Supplied records —
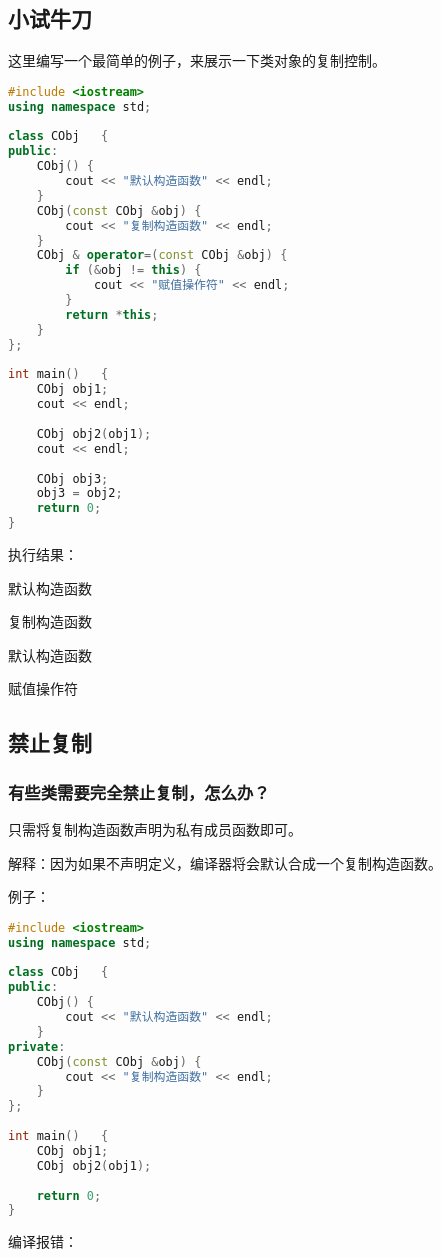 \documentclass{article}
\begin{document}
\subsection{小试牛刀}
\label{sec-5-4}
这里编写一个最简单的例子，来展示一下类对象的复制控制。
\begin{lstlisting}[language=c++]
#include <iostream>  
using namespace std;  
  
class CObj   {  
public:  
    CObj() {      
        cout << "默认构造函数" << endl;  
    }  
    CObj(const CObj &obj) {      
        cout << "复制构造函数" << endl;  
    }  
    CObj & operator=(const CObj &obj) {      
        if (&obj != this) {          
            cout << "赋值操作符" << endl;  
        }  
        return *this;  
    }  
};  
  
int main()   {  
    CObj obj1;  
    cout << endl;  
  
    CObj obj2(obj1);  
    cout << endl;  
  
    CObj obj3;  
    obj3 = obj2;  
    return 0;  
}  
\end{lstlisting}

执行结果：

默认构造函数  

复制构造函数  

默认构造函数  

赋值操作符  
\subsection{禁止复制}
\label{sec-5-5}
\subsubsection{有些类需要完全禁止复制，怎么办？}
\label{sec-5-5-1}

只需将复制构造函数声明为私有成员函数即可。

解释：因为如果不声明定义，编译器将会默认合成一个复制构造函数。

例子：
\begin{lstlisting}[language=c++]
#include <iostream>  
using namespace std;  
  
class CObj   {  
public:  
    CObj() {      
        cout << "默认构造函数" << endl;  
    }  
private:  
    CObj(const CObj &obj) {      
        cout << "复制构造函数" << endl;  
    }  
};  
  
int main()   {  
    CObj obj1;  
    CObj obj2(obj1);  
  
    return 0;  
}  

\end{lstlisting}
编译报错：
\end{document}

--

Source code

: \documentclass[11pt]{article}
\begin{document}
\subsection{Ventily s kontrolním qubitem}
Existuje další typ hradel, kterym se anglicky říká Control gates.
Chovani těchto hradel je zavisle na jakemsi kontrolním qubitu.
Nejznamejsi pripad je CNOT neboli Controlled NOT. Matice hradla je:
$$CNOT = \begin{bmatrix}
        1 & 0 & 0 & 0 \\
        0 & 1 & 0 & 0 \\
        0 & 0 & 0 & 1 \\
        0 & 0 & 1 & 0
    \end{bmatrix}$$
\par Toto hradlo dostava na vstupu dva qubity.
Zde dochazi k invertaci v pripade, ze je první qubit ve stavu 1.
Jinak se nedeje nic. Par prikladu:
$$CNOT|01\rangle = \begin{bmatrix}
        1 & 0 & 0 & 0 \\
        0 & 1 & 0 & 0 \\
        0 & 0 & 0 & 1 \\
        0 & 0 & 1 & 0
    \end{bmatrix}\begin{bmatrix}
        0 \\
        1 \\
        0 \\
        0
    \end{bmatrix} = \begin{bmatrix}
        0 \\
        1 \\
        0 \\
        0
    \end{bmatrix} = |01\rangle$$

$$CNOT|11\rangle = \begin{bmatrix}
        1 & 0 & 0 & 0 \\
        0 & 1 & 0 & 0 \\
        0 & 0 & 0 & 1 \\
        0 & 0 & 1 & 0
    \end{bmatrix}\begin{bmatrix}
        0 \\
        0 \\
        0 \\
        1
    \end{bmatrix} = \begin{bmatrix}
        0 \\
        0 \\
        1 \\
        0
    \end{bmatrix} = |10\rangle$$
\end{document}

---

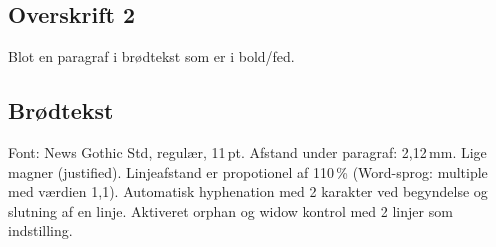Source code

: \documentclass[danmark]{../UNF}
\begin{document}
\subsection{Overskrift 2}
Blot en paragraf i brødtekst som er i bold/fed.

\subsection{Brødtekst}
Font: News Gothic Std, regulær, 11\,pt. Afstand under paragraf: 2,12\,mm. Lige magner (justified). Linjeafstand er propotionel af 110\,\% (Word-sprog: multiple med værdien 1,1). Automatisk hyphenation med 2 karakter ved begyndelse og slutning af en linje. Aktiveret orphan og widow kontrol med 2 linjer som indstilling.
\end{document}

Task instructions — Work out how many lines of the listing above include "bmatrix". Answer with the number and nothing more.

Your solution — 10